Conversion in philosophy, especially among Cynics and Stoics, is characterized by three things: its difficulty ("the life of virtue as agon"); its loneliness; and its emphasis on the right kind of education (paideia) (24).
The Cynic variety of conversion was especially "a conversion to a radical individualism....to an austere self-sufficiency" (25). For the Stoics, however, such as Epictetus or Seneca, there was more emphasis on the importance of friendship in virtue training. Seneca, for instance, stresses the importance of learning by example rather than just words:
"Of course, however, the living voice and the intimacy of a common life will help you more than the written word ... Cleanthes could not have been the express image of Zeno, if he had merely heard his lectures; he shared his life, saw into his hidden purposes, and watched him to see whether he lived according to his own rules. Plato, Aristotle, and the whole throng of sages who were destined to go each his different way, derived more benefit from the character than from the words [plus ex moribus quam ex verbis] of Socrates. It was not the class-room of Epicurus, but living together under the same roof, that made great men of Metrodorus, Hermarchus, and Polyaenus." (Ep. 6.6, trans.

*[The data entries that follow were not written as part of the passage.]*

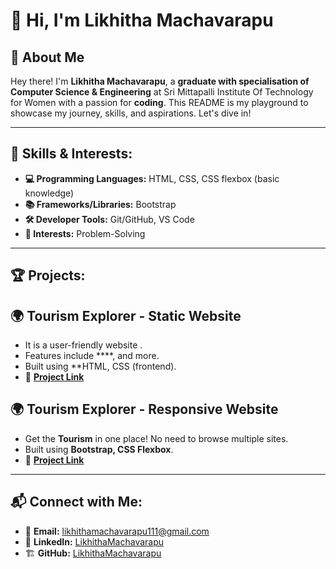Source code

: # 👋 Hi, I'm **Likhitha Machavarapu**

## 📌 About Me
Hey there! I'm **Likhitha Machavarapu**, a **graduate with specialisation of Computer Science & Engineering** at Sri Mittapalli Institute Of Technology for Women with a passion for **coding**. This README is my playground to showcase my journey, skills, and aspirations. Let's dive in!

---
## 🚀 Skills & Interests:

- **💻 Programming Languages:** HTML, CSS, CSS flexbox (basic knowledge)  
- **📚 Frameworks/Libraries:** Bootstrap    
- **🛠️ Developer Tools:** Git/GitHub, VS Code 
- **🎯 Interests:** Problem-Solving

---
## 🏆 Projects:

## 🌍 Tourism Explorer - Static Website
- It is a user-friendly website .
- Features include ****, and more.
- Built using **HTML, CSS (frontend).
- 🔗 **[Project Link](https://github.com/grishma-gedela/Online-Food-Ordering---Infosys.git)**

## 🌍 Tourism Explorer - Responsive Website
- Get the **Tourism** in one place! No need to browse multiple sites.
- Built using **Bootstrap, CSS Flexbox**.
- 🔗 **[Project Link](https://github.com/grishma-gedela/Tech-News.git)**

---
## 📬 Connect with Me:

- 📧 **Email:** likhithamachavarapu111@gmail.com  
- 💼 **LinkedIn:** [LikhithaMachavarapu](https://www.linkedin.com/in/likhitha111)  
- 🏗️ **GitHub:** [LikhithaMachavarapu](https://github.com/likhithamachavarapu11)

Richard Gummere, LCC)
But while the Stoics value exemplary models, Meeks notes that, in general, this really only applied to the teacher-student friendship, not to the community itself.
The Epicureans come closer to the Christian form of conversion in their emphasis on "highly structured communities": "in the Epicurean 'Garden,' if not in other philosophical schools, we find that dimension which, I will argue, is essential to early Christian conversion: the change of primary reference groups, the resocialization into an alternative community." (26)
Conversion in Religion
Religious conversion, by contrast, does not involve "either moral transformation or sectarian resocialization" (28). A few notable exceptions notwithstanding (Apuleius's Metamorphoses), antique religions just weren't interested in the kind of conversion that philosophies or Christians were. Meeks quotes A. D. Nock's classic book on conversion to that effect:
"Our survey of paganism has given us little reason to expect that the adhesion of any individual to a cult would involve any marked spiritual reorientation, any recoil from his moral and religious past, any idea of starting a new life" (27).
The closest kin to Christian conversion is found in Philo, for whom conversion does entail moral transformation and resocialization, albeit with some tension. "On the one hand, the society whose religion is polytheistic appears incorrigibly benighted, irrational, and wicked: virtue can be attained only by a change of citizenship, transferring to the people of the one God. On the other, the virtues the community seeks and its way of reasoning about them are describe in the language of that same society's high culture" (30-1).
Meeks is setting up the categories in which Christian conversion is the strange and dramatic thing that it is. And, as we shall see, it is also what gives rise to an robust practice of catechesis.